Walking past the camp nearest my home, I witnessed the impact up close. Flimsy tarpaulins buckled beneath the weight of water, mattresses bobbed in water and clothes hung damply, always damp. Each step highlighted how vulnerable these tents are and how close the rain and cold came to taking life and health for a vast population living in tents and packed sanctuaries.

A great number of these residents have already been uprooted, many repeatedly. Homes are lost. Neighbourhoods flattened. Winter has descended upon Gaza, but protection from it has not. It has come devoid of safe refuge, with no power, lacking heat.

A Teacher's Anguish

As a university lecturer in Gaza, this weather is a heavy burden. My students are not figures in a report; they are individuals I know; intelligent, determined, but profoundly exhausted. Most attend online classes from tents; others from overcrowded shelters where solitude is unattainable and connectivity intermittent. Countless learners have already lost family members. Most have been rendered homeless. Yet they continue their education. Their resilience is extraordinary, but it should not be required in this way.

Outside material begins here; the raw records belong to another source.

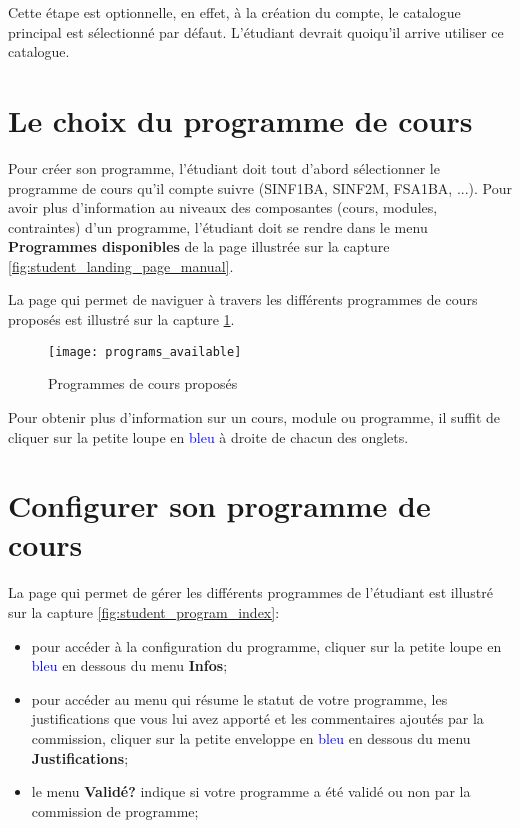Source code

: Cette étape est optionnelle, en effet, à la création du compte, le catalogue principal est sélectionné par défaut. L'étudiant devrait quoiqu'il arrive utiliser ce catalogue.


\section{Le choix du programme de cours}
Pour créer son programme, l'étudiant doit tout d'abord sélectionner le programme de cours qu'il compte suivre (SINF1BA, SINF2M, FSA1BA, ...). Pour avoir plus d'information au niveaux des composantes (cours, modules, contraintes) d'un programme, l'étudiant doit se rendre dans le menu \textbf{Programmes disponibles} de la page illustrée sur la capture \ref{fig:student_landing_page_manual}. 

La page qui permet de naviguer à travers les différents programmes de cours proposés est illustré sur la capture \ref{fig:programs_availables}.

\begin{figure}[htb]
\centering
\caption{Programmes de cours proposés}
\label{fig:programs_availables}
\texttt{[image: programs\_available]}
\end{figure}

Pour obtenir plus d'information sur un cours, module ou programme, il suffit de cliquer sur la petite loupe en \textcolor{blue}{bleu} à droite de chacun des onglets. 

\section{Configurer son programme de cours}

La page qui permet de gérer les différents programmes de l'étudiant est illustré sur la capture \ref{fig:student_program_index}:

\begin{itemize}
\item pour accéder à la configuration du programme, cliquer sur la petite loupe en \textcolor{blue}{bleu} en dessous du menu \textbf{Infos};
\item pour accéder au menu qui résume le statut de votre programme, les justifications que vous lui avez apporté et les commentaires ajoutés par la commission, cliquer sur la petite enveloppe en \textcolor{blue}{bleu} en dessous du menu \textbf{Justifications};
\item le menu \textbf{Validé?} indique si votre programme a été validé ou non par la commission de programme;
\end{itemize}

In Gaza, what would normally count as routine academic practices—assignments, deadlines—become moral negotiations, shaped each day by concern for students’ well-being, comfort and access to shelter.

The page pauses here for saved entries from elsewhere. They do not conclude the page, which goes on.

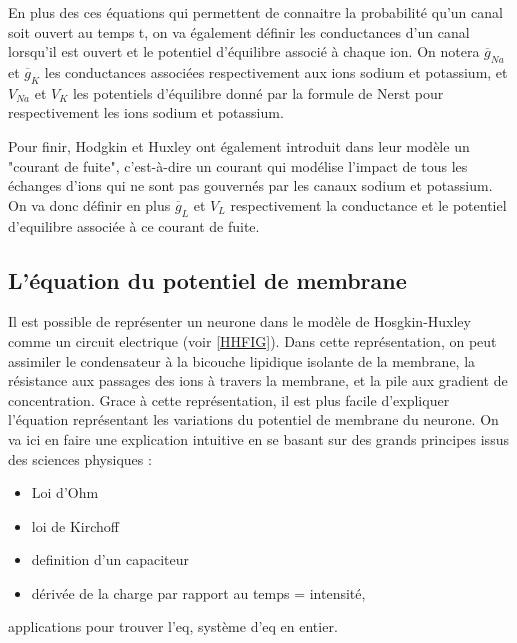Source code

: \documentclass[12pt]{scrartcl}
\begin{document}
En plus des ces équations qui permettent de connaitre la probabilité qu'un canal soit ouvert au temps t, on va également définir les conductances d'un canal lorsqu'il est ouvert et le potentiel d'équilibre associé à chaque ion. On notera $\overline{g}_{Na}$ et $\overline{g}_K$ les conductances associées respectivement aux ions sodium et potassium, et $V_{Na}$ et $V_K$ les potentiels d'équilibre donné par la formule de Nerst pour respectivement les ions sodium et potassium.

Pour finir, Hodgkin et Huxley ont également introduit dans leur modèle un "courant de fuite", c'est-à-dire un courant qui modélise l'impact de tous les échanges d'ions qui ne sont pas gouvernés par les canaux sodium et potassium. On va donc définir en plus $\overline{g}_L$ et $V_L$ respectivement la conductance et le potentiel d'equilibre associée à ce courant de fuite.

\pagebreak
	\subsection{L'équation du potentiel de membrane}
Il est possible de représenter un neurone dans le modèle de Hosgkin-Huxley comme un circuit electrique (voir \ref{HHFIG}). Dans cette représentation, on peut assimiler le condensateur à la bicouche lipidique isolante de la membrane, la résistance aux passages des ions à travers la membrane, et la pile aux gradient de concentration. Grace à cette représentation, il est plus facile d'expliquer l'équation représentant les variations du potentiel de membrane du neurone. On va ici en faire une explication intuitive en se basant sur des grands principes issus des sciences physiques :
\begin{itemize}
\item Loi d'Ohm 
\item loi de Kirchoff
\item definition d'un capaciteur 
\item dérivée de la charge par rapport au temps = intensité, 
\end{itemize}
applications pour trouver l'eq, système d'eq en entier.
\end{document}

When the storm rages, I cannot help but wonder about them. Do they have dryness? Are they warm? Did the wind tear through their shelter during the night? For those remaining in apartments, or damaged structures, there is an absence of warmth. With electricity scarce and fuel in short supply, warmth comes primarily through bundling up and using the few bedding items available. Nonetheless, cold nights are intolerable. What, then those living in tents?

Political Failure

Figures show that well over a million people in Gaza live in shelters. Aid supplies, including weatherproof shelters, have been insufficient. When the cyclone hit, aid organizations reported providing plastic sheets, tents and mattresses to thousands of families. On the ground, however, this assistance was widely experienced as inconsistent and lacking, limited to band-aid measures that offered scant protection against extended hardship to cold, wind and rain. Tents collapse. Respiratory illnesses, hypothermia, and infections linked to damp conditions are rising.

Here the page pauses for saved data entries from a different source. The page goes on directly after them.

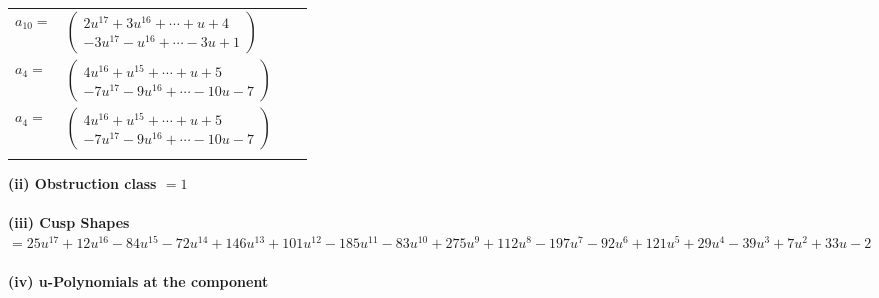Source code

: \documentclass[1p]{elsarticle_modified}
\theoremstyle{definition}
\begin{document}
\begin{tabular}{m{7pt} m{180pt} m{7pt} m{180pt} }
\flushright $a_{10}=$&$\begin{pmatrix}2 u^{17}+3 u^{16}+\cdots+u+4\\-3 u^{17}- u^{16}+\cdots-3 u+1\end{pmatrix}$ \\
\flushright $a_{4}=$&$\begin{pmatrix}4 u^{16}+u^{15}+\cdots+u+5\\-7 u^{17}-9 u^{16}+\cdots-10 u-7\end{pmatrix}$\\ \flushright $a_{4}=$&$\begin{pmatrix}4 u^{16}+u^{15}+\cdots+u+5\\-7 u^{17}-9 u^{16}+\cdots-10 u-7\end{pmatrix}$\\&\end{tabular}
\flushleft \textbf{(ii) Obstruction class $= 1$}\\~\\
\flushleft \textbf{(iii) Cusp Shapes $= 25 u^{17}+12 u^{16}-84 u^{15}-72 u^{14}+146 u^{13}+101 u^{12}-185 u^{11}-83 u^{10}+275 u^9+112 u^8-197 u^7-92 u^6+121 u^5+29 u^4-39 u^3+7 u^2+33 u-2$}\\~\\
\newpage\renewcommand{\arraystretch}{1}
\flushleft \textbf{(iv) u-Polynomials at the component}\newline \\
\end{document}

This cannot be described as an unforeseen disaster. Winter arrives cyclically. People in Gaza understand this failure not as bad luck, but as abandonment. People speak of how necessary items are restricted or delayed, while attempts to repair damaged homes are repeatedly obstructed. Grassroots projects have tried to improvise, to distribute plastic sheeting, yet they are still constrained by bureaucratic barriers. The failure is political and humanitarian. Remedies are known, but are withheld.

An Unnecessary Pain

What makes this suffering especially heartbreaking is how preventable it is. It is unconscionable to study, raise children, or fight illness standing knee-high in cold water inside a tent. No student should fear the rain ruining their last notebook. Rain reveals just how precarious existence is. It challenges health worn down by pressure, weariness, and sorrow.

This winter aligns with the Christmas season that, for millions, symbolises warmth, refuge and care for the most vulnerable. In Palestine, that {symbolism

Sean Moyer
Sean Moyer

A tech enthusiast and writer passionate about exploring how innovation shapes our daily lives and future possibilities.